(Problem details):
Copy, exactly and without additions, every line in the records below from the one holding "A list of useful" through the one holding "cool JSON library.", both ends included.

Document images with source code
=====

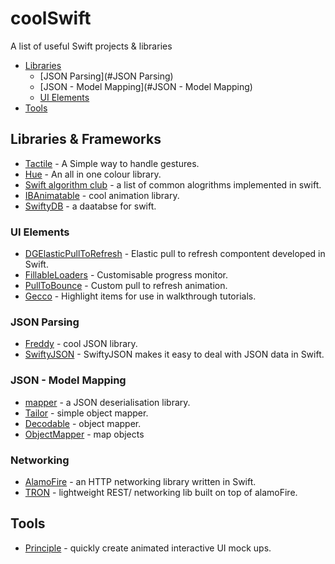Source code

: # coolSwift
A list of useful Swift projects &amp; libraries
- [Libraries](#Libraries)
  - [JSON Parsing](#JSON Parsing)
  - [JSON - Model Mapping](#JSON - Model Mapping)
  - [UI Elements](#UIElements)
- [Tools](#Tools)

## Libraries & Frameworks
* [Tactile](https://github.com/delba/Tactile) - A Simple way to handle gestures.
* [Hue](https://github.com/hyperoslo/Hue) - An all in one colour library.
* [Swift algorithm club](https://github.com/hollance/swift-algorithm-club) - a list of common alogrithms implemented in swift.
* [IBAnimatable](https://github.com/JakeLin/IBAnimatable) - cool animation library.
* [SwiftyDB](https://github.com/Oyvindkg/swiftydb) - a daatabse for swift.

### UI Elements
* [DGElasticPullToRefresh](https://github.com/gontovnik/DGElasticPullToRefresh) - Elastic pull to refresh compontent developed in Swift.
* [FillableLoaders](https://github.com/poolqf/FillableLoaders) - Customisable progress monitor.
* [PullToBounce](https://github.com/entotsu/PullToBounce) - Custom pull to refresh animation.
* [Gecco](https://github.com/yukiasai/Gecco) - Highlight items for use in walkthrough tutorials.


### JSON Parsing
* [Freddy](https://github.com/bignerdranch/Freddy) - cool JSON library.
* [SwiftyJSON](https://github.com/SwiftyJSON/SwiftyJSON) - SwiftyJSON makes it easy to deal with JSON data in Swift.

### JSON - Model Mapping
* [mapper](https://github.com/lyft/mapper) - a JSON deserialisation library.
* [Tailor](https://github.com/zenangst/Tailor) - simple object mapper.
* [Decodable](https://github.com/Anviking/Decodable) - object mapper.
* [ObjectMapper](https://github.com/Hearst-DD/ObjectMapper) - map objects

### Networking
* [AlamoFire](https://github.com/Alamofire/Alamofire) - an HTTP networking library written in Swift.
* [TRON](https://github.com/MLSDev/TRON) - lightweight REST/ networking lib built on top of alamoFire.

## Tools
* [Principle](http://principleformac.com/) - quickly create animated interactive UI mock ups.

=====

(Reply):
A list of useful Swift projects &amp; libraries
- [Libraries](#Libraries)
  - [JSON Parsing](#JSON Parsing)
  - [JSON - Model Mapping](#JSON - Model Mapping)
  - [UI Elements](#UIElements)
- [Tools](#Tools)

## Libraries & Frameworks
* [Tactile](https://github.com/delba/Tactile) - A Simple way to handle gestures.
* [Hue](https://github.com/hyperoslo/Hue) - An all in one colour library.
* [Swift algorithm club](https://github.com/hollance/swift-algorithm-club) - a list of common alogrithms implemented in swift.
* [IBAnimatable](https://github.com/JakeLin/IBAnimatable) - cool animation library.
* [SwiftyDB](https://github.com/Oyvindkg/swiftydb) - a daatabse for swift.

### UI Elements
* [DGElasticPullToRefresh](https://github.com/gontovnik/DGElasticPullToRefresh) - Elastic pull to refresh compontent developed in Swift.
* [FillableLoaders](https://github.com/poolqf/FillableLoaders) - Customisable progress monitor.
* [PullToBounce](https://github.com/entotsu/PullToBounce) - Custom pull to refresh animation.
* [Gecco](https://github.com/yukiasai/Gecco) - Highlight items for use in walkthrough tutorials.


### JSON Parsing
* [Freddy](https://github.com/bignerdranch/Freddy) - cool JSON library.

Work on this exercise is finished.